The Palestinian president will be pushing President Barack Obama on Thursday to facilitate peace with Israel through a larger solution to the Middle East conflict.
Top Palestinian officials traveling with President Mahmoud Abbas said he was working to repackage a 2002 Saudi Arabian plan that called for exchange of Arab land occupied by Israel in the 1967 war for normalized relations with Arab countries.
Obama's meeting with Abbas is the third of four key sessions the administration had planned as the president tries to reinvigorate the push for Middle East peace, an accord that has eluded American leaders, the Israelis and their Arab neighbors for more than a half-century.

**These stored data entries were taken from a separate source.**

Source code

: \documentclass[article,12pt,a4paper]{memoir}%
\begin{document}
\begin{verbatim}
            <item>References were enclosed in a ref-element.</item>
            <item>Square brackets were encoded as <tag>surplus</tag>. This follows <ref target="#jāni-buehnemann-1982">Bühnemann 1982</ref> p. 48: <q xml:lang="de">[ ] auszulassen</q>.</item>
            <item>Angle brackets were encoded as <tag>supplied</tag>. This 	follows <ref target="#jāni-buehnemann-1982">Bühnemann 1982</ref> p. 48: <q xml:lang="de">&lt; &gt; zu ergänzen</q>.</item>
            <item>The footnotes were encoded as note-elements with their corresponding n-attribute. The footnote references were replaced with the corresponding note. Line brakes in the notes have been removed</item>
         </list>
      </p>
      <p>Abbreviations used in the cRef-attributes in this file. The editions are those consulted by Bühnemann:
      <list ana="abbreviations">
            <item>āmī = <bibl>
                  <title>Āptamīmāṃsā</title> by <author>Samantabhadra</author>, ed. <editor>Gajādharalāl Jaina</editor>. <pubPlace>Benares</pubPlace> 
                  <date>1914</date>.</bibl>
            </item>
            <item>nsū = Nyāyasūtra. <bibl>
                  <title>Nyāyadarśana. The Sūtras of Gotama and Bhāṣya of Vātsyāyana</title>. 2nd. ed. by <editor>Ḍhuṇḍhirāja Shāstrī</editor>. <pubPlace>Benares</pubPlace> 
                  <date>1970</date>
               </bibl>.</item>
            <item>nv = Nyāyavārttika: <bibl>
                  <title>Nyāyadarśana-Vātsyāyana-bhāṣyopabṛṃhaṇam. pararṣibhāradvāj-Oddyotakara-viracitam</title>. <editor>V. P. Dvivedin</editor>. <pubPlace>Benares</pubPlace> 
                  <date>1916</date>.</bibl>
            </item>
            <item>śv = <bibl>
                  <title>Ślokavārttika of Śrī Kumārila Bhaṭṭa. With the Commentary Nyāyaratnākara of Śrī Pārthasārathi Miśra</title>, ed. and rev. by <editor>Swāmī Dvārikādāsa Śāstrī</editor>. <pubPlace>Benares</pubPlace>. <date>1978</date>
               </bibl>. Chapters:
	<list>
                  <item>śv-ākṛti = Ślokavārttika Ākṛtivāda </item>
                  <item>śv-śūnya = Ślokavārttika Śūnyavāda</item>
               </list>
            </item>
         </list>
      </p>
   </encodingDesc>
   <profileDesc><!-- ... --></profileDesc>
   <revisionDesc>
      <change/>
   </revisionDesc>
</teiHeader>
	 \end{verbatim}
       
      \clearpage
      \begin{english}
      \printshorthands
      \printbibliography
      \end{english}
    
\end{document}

Obama has made brokering peace in that region a top priority but has found new Israeli Prime Minister Benjamin Netanyahu a recalcitrant partner. Netanyahu was in Washington last week.
Jordan's King Abdullah II opened the round of visits by Middle East leaders on April 21. Talks with President Hosni Mubarak, originally scheduled for Tuesday, were postponed after the unexpected death of the Egyptian leader's grandson. The two leaders now plan to meet June 4 in Cairo, where Obama plans to deliver a major speech to the Muslim world. On his way to Egypt, Obama plans to meet next Wednesday in Saudi Arabia with King Abdullah.
Netanyahu so far has refused to acknowledge past Israeli commitments to an independent Palestinian state. Beyond that he has given no positive response to Obama's demand that Israel stop building or expanding settlements on land that Palestinians claim as part of a future state of their own.
Apparently realizing the difficulties he faces on a bilateral basis with Israel, Abbas will be trying to sell — with the help of Jordan's Abdullah, Egypt's Mubarak and Saudi Arabia's Abdullah — a more ambitious peace plan that would include benefits to Israel and the larger Arab world.
Obama has appeared open to that approach, one that experts believe can be expanded and built upon given the growing fear of Iran that is shared by Israel and the Arabs.
Arab diplomats said earlier this month that the U.S. had asked the 22-member Arab League to amend the 2002 Saudi initiative so that it would be more palatable to Israel.
"What we are discussing today is a combined approach of bringing together Arabs, Europeans and the United States as a team to create the circumstances over the next several months that allow Israelis and Palestinians to sit at the table, but also with Lebanese, Syrians and Arab nations," Jordan's Abdullah said at the time during a conference in Berlin.
All that suggests that Abbas would get a sympathetic hearing from Obama, with some exceptions.
The Palestinian leader is very weak politically, having lost control of the Gaza Strip in a violent takeover by the militant Hamas organization. Abbas also has been unable to remove or diminish the number of Israeli checkpoints that badly interrupt life for Palestinians in the West Bank, a fact that hurts his standing in the territory he still controls. He has made progress, with the help of U.S. trainers, in improving his own security forces against militants in the West Bank still bent on Israel's destruction. The Israelis want to see far more improvement. Corruption is rampant.
What's more, the Saudi plan, no matter how it is repackaged, still would require that Israel give back land that it has held for more than 40 years. Netanyahu seems disinclined to do that in return for a peace with the Palestinians, and Israel has not bitten on the larger Arab deal in the seven years it has been on the table, despite the promise of a larger peace throughout the Arab world.